New Datatypes can not be constructed (only the built in "universally available" data types can be used as attributes; Integer, Float, String, Boolean, and Enum, where Enum defines a set of symbolic values).
An Attribute is a contained value of a basic data type, it is a kind of feature of the object. A Reference is a reference to another Type, is is also a kind of Feature. All feature have a name, which must be unique within the inheritance chain of a type.
A Reference is by default a containment reference; this means the referenced object is part of the object it is contained in, and it is serialized as an integral part of its container. A non containment reference is serialized as (typically) a URI that must be resolved to an object (automatically on/after "load", or on demand).

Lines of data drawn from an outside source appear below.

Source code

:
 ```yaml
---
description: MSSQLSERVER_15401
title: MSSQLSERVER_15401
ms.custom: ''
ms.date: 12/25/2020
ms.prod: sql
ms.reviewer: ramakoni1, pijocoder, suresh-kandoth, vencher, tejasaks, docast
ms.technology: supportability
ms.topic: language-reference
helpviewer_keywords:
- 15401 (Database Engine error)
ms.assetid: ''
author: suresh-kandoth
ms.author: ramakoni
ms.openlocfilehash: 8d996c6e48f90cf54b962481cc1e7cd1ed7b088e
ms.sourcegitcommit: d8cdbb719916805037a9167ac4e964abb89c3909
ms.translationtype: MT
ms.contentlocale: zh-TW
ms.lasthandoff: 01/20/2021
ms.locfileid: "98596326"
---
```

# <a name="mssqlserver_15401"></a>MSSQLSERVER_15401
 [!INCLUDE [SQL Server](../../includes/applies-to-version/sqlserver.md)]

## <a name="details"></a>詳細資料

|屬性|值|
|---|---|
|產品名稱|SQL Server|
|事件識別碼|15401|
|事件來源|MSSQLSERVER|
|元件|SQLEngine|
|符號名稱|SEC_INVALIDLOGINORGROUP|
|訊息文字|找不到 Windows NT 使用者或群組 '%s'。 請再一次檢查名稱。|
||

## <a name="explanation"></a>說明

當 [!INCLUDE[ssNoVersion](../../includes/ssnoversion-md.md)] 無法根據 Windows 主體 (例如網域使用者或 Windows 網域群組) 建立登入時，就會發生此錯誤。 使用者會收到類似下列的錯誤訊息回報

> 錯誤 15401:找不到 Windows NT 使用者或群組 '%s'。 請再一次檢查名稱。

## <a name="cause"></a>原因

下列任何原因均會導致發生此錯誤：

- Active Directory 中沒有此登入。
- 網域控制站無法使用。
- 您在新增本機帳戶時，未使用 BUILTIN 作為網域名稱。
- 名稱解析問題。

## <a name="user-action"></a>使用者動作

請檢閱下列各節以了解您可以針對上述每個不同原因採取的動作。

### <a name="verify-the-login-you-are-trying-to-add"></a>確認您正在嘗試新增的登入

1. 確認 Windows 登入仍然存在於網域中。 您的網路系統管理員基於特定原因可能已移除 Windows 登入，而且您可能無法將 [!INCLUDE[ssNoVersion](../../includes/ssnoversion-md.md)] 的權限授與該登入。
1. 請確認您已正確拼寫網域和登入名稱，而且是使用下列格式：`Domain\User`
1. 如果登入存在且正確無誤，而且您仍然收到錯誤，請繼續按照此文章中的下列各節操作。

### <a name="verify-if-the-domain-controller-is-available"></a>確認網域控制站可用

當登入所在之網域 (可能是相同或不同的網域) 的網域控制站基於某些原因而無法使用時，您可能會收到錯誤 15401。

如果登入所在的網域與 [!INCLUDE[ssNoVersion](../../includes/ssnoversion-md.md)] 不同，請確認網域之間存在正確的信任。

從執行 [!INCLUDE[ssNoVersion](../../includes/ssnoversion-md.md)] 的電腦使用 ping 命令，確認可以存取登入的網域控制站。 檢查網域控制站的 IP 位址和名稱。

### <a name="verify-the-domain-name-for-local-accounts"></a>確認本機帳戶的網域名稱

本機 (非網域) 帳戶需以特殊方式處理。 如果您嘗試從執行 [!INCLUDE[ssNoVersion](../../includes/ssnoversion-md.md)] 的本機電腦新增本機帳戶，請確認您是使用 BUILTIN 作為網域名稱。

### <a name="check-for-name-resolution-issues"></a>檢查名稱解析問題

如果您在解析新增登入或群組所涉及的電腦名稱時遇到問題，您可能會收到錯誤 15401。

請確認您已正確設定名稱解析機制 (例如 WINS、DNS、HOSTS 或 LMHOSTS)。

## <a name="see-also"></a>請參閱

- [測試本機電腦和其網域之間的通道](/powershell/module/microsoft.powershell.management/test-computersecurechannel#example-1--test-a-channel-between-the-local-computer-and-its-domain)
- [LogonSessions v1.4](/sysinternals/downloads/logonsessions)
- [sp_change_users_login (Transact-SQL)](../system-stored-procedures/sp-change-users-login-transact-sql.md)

All attributes (and references) have multiplicity (min/lower bound, and max/upper bound). This means that any attribute/reference can be a list of values. The default is min = 0, max = 1 (i.e. optional single value). If min =1, the default for max =1 (i.e. required single value). If min > 1, the default for max is 'unbound'. For other combinations both min and max should be specified.
By convention, multi valued features are named with a plural s. (e.g. "a user has groups")
If a value is unsettable, there is a difference between not having a value, and having an empty / nil value.
A transient attribute is not included in a serialization.
A derived attribute is computed. It is read only by default, but may be settable (thus setting several other attributes).
By default, a value of the data type is set/obtained without any additional logic being applied (it may later be validated). In order to support "munging/unmunging" it is possible to specify set and get logic that may perform data transformation (say from a string to an internal numeric representation, and back again).
These are implemented as lambdas. The getter receives the internal value as an argument, the setter receives the user supplied value as an argument (any data type). The getter and setter must return a value of the specified datatype. (The produced getter value is returned to the user, and the produced setter value is set internally in the object).
In complex cases a derived setter may be used to split a value into several attributes, the derived getter then re-assembles them. The setter/getter logic has elevated permission to set/change values as the various attributes may be read only for a user.
All features are directly available as variables.
In addition, the variable $meta
is bound to the
feature in question (when performing validation, set/get). Additional information can be obtained via this variable.
$meta[name]
- name of feature$meta[container]
- reference to the (meta) type containing the feature$meta[container][name]
- the name of the containing type
TODO: Is $meta a good name? (It should express that this is description level/meta, and thus $this or $self are not as good).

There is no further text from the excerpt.